### Prompt:
Return the entries verbatim and drop every picture.

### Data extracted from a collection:
-------

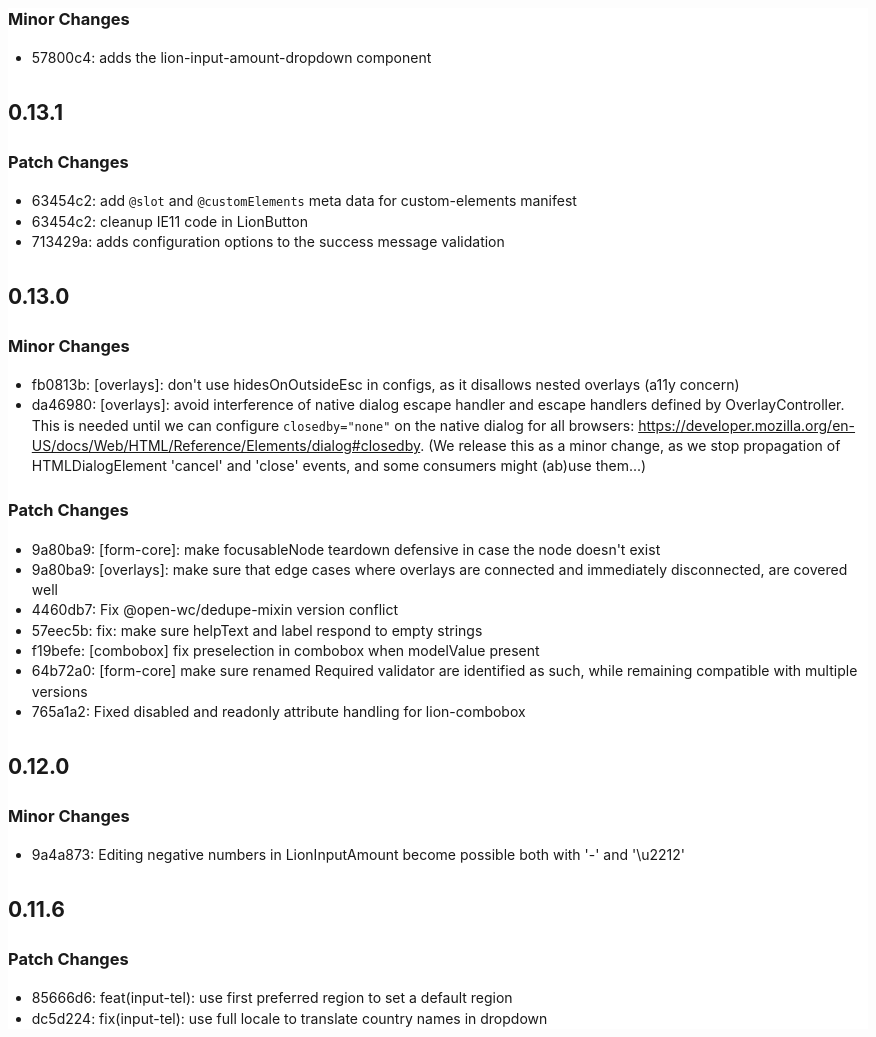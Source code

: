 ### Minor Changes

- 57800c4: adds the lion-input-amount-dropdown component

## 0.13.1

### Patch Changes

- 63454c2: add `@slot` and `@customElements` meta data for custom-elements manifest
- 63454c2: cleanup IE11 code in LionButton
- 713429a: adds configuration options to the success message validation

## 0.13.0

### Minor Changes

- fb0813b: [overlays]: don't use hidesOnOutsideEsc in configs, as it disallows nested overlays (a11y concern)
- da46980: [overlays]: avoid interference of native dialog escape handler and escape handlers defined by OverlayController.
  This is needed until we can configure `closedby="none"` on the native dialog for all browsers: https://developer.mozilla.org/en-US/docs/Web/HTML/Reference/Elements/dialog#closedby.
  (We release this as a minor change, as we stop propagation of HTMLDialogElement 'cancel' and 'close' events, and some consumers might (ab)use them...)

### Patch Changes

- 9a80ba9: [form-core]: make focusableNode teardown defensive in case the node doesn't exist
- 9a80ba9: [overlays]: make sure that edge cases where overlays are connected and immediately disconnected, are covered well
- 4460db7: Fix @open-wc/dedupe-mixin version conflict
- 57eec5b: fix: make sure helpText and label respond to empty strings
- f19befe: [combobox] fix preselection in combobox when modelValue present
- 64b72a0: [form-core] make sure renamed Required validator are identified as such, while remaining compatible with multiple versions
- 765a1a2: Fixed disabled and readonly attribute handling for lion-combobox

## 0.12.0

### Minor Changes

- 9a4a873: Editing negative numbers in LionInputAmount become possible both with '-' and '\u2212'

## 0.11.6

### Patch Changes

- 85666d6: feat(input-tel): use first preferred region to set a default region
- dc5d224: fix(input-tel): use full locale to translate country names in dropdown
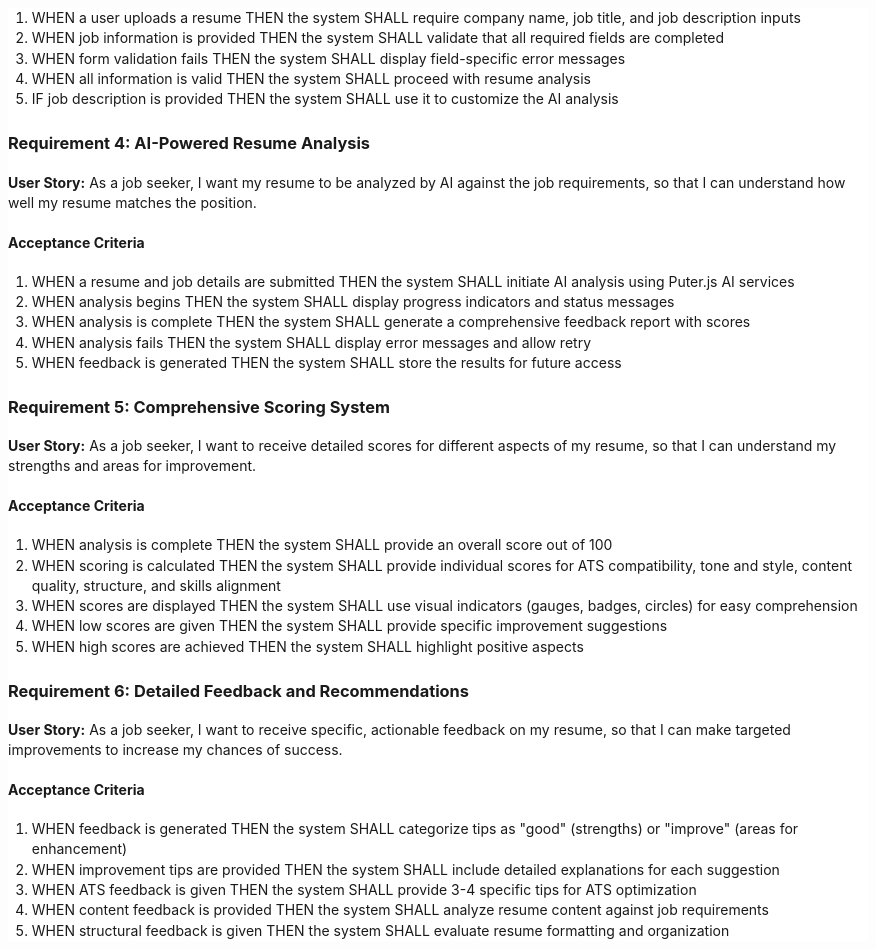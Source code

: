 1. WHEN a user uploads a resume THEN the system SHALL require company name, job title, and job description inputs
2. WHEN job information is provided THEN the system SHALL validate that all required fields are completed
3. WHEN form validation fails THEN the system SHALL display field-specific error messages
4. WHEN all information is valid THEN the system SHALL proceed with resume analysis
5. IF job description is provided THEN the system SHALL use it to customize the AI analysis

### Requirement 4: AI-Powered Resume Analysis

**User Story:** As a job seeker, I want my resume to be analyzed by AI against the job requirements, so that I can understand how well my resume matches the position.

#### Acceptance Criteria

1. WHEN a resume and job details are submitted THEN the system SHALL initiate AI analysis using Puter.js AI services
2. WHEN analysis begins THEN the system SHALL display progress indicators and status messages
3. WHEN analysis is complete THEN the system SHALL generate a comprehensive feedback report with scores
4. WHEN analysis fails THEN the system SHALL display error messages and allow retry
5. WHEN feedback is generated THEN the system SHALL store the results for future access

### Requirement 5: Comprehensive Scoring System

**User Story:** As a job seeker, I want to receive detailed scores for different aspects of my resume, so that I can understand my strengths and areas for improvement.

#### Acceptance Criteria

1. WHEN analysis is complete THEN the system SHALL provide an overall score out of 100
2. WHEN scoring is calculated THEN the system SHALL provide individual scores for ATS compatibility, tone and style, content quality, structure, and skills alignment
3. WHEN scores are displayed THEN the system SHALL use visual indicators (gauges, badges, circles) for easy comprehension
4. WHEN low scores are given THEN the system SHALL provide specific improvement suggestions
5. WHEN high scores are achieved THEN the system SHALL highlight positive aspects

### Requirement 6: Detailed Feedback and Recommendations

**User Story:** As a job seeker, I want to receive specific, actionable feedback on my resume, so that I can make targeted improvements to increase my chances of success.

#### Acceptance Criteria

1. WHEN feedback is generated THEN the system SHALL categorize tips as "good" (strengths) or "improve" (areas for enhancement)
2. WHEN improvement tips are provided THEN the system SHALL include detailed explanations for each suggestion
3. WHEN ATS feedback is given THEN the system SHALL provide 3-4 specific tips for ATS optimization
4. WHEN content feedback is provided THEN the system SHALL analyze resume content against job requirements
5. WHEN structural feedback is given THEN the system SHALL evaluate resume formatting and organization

-------

### Solution:
Source code

: ### Minor Changes

- 57800c4: adds the lion-input-amount-dropdown component

## 0.13.1

### Patch Changes

- 63454c2: add `@slot` and `@customElements` meta data for custom-elements manifest
- 63454c2: cleanup IE11 code in LionButton
- 713429a: adds configuration options to the success message validation

## 0.13.0

### Minor Changes

- fb0813b: [overlays]: don't use hidesOnOutsideEsc in configs, as it disallows nested overlays (a11y concern)
- da46980: [overlays]: avoid interference of native dialog escape handler and escape handlers defined by OverlayController.
  This is needed until we can configure `closedby="none"` on the native dialog for all browsers: https://developer.mozilla.org/en-US/docs/Web/HTML/Reference/Elements/dialog#closedby.
  (We release this as a minor change, as we stop propagation of HTMLDialogElement 'cancel' and 'close' events, and some consumers might (ab)use them...)

### Patch Changes

- 9a80ba9: [form-core]: make focusableNode teardown defensive in case the node doesn't exist
- 9a80ba9: [overlays]: make sure that edge cases where overlays are connected and immediately disconnected, are covered well
- 4460db7: Fix @open-wc/dedupe-mixin version conflict
- 57eec5b: fix: make sure helpText and label respond to empty strings
- f19befe: [combobox] fix preselection in combobox when modelValue present
- 64b72a0: [form-core] make sure renamed Required validator are identified as such, while remaining compatible with multiple versions
- 765a1a2: Fixed disabled and readonly attribute handling for lion-combobox

## 0.12.0

### Minor Changes

- 9a4a873: Editing negative numbers in LionInputAmount become possible both with '-' and '\u2212'

## 0.11.6

### Patch Changes

- 85666d6: feat(input-tel): use first preferred region to set a default region
- dc5d224: fix(input-tel): use full locale to translate country names in dropdown
Source code

: 1. WHEN a user uploads a resume THEN the system SHALL require company name, job title, and job description inputs
2. WHEN job information is provided THEN the system SHALL validate that all required fields are completed
3. WHEN form validation fails THEN the system SHALL display field-specific error messages
4. WHEN all information is valid THEN the system SHALL proceed with resume analysis
5. IF job description is provided THEN the system SHALL use it to customize the AI analysis

### Requirement 4: AI-Powered Resume Analysis

**User Story:** As a job seeker, I want my resume to be analyzed by AI against the job requirements, so that I can understand how well my resume matches the position.

#### Acceptance Criteria

1. WHEN a resume and job details are submitted THEN the system SHALL initiate AI analysis using Puter.js AI services
2. WHEN analysis begins THEN the system SHALL display progress indicators and status messages
3. WHEN analysis is complete THEN the system SHALL generate a comprehensive feedback report with scores
4. WHEN analysis fails THEN the system SHALL display error messages and allow retry
5. WHEN feedback is generated THEN the system SHALL store the results for future access

### Requirement 5: Comprehensive Scoring System

**User Story:** As a job seeker, I want to receive detailed scores for different aspects of my resume, so that I can understand my strengths and areas for improvement.

#### Acceptance Criteria

1. WHEN analysis is complete THEN the system SHALL provide an overall score out of 100
2. WHEN scoring is calculated THEN the system SHALL provide individual scores for ATS compatibility, tone and style, content quality, structure, and skills alignment
3. WHEN scores are displayed THEN the system SHALL use visual indicators (gauges, badges, circles) for easy comprehension
4. WHEN low scores are given THEN the system SHALL provide specific improvement suggestions
5. WHEN high scores are achieved THEN the system SHALL highlight positive aspects

### Requirement 6: Detailed Feedback and Recommendations

**User Story:** As a job seeker, I want to receive specific, actionable feedback on my resume, so that I can make targeted improvements to increase my chances of success.

#### Acceptance Criteria

1. WHEN feedback is generated THEN the system SHALL categorize tips as "good" (strengths) or "improve" (areas for enhancement)
2. WHEN improvement tips are provided THEN the system SHALL include detailed explanations for each suggestion
3. WHEN ATS feedback is given THEN the system SHALL provide 3-4 specific tips for ATS optimization
4. WHEN content feedback is provided THEN the system SHALL analyze resume content against job requirements
5. WHEN structural feedback is given THEN the system SHALL evaluate resume formatting and organization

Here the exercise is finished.